** Opening Supplied data block **

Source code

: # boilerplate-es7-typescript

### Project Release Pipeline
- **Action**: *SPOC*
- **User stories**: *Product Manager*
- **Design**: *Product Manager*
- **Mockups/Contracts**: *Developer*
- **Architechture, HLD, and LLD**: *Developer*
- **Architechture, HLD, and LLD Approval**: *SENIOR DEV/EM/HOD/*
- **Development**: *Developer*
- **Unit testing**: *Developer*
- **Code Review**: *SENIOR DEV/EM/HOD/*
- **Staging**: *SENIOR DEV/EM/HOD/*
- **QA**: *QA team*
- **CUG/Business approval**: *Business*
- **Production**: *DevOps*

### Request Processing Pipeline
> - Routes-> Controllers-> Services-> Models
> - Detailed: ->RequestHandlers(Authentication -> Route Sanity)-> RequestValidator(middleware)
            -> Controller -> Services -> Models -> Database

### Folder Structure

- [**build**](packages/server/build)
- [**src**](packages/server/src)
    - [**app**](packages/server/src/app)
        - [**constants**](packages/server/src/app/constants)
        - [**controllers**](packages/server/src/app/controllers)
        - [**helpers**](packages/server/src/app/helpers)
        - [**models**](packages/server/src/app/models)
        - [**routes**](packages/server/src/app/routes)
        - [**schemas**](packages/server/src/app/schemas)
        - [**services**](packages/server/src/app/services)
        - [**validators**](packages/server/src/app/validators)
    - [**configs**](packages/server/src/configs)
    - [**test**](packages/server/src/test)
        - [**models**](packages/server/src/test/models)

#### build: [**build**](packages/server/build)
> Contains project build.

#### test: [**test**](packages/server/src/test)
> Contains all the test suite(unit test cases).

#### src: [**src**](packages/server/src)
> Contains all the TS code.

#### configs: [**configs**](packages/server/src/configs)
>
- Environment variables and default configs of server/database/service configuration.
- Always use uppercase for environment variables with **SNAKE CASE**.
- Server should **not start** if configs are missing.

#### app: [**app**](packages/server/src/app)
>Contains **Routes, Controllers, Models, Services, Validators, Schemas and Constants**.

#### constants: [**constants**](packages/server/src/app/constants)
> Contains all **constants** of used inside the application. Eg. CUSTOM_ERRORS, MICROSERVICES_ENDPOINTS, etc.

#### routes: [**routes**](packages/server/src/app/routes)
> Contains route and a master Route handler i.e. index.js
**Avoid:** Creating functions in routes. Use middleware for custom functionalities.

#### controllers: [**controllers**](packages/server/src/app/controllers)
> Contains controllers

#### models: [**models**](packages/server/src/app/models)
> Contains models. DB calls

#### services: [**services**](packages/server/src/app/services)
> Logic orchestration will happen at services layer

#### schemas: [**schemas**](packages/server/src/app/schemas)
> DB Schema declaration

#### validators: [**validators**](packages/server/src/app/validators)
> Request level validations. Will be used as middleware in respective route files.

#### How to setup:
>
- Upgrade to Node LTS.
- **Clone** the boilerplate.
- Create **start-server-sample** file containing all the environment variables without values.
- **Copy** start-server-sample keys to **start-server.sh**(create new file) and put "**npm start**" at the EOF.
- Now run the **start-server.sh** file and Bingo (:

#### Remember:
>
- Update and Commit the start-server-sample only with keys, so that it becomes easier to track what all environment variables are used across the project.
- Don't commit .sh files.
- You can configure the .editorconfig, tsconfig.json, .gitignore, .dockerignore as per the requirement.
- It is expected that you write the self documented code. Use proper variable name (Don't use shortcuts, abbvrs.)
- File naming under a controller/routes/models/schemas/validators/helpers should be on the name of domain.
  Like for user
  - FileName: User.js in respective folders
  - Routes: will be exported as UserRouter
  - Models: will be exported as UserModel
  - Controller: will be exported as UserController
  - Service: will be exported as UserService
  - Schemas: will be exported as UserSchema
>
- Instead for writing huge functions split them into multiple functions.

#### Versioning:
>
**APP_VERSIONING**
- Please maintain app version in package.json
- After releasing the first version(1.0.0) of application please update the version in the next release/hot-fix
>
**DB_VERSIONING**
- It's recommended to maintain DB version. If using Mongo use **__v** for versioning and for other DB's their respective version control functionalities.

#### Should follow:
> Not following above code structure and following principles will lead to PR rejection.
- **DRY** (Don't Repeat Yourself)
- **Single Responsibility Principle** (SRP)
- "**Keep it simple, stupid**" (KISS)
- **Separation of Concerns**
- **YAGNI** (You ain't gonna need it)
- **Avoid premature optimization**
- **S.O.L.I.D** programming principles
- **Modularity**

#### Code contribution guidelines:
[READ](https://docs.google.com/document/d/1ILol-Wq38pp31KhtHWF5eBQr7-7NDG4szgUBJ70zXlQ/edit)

** Closing Supplied data block **

_Assigned task_
Return each line of the listing that holds the word "files".

_Answer to this task_
> Request level validations. Will be used as middleware in respective route files.
- Don't commit .sh files.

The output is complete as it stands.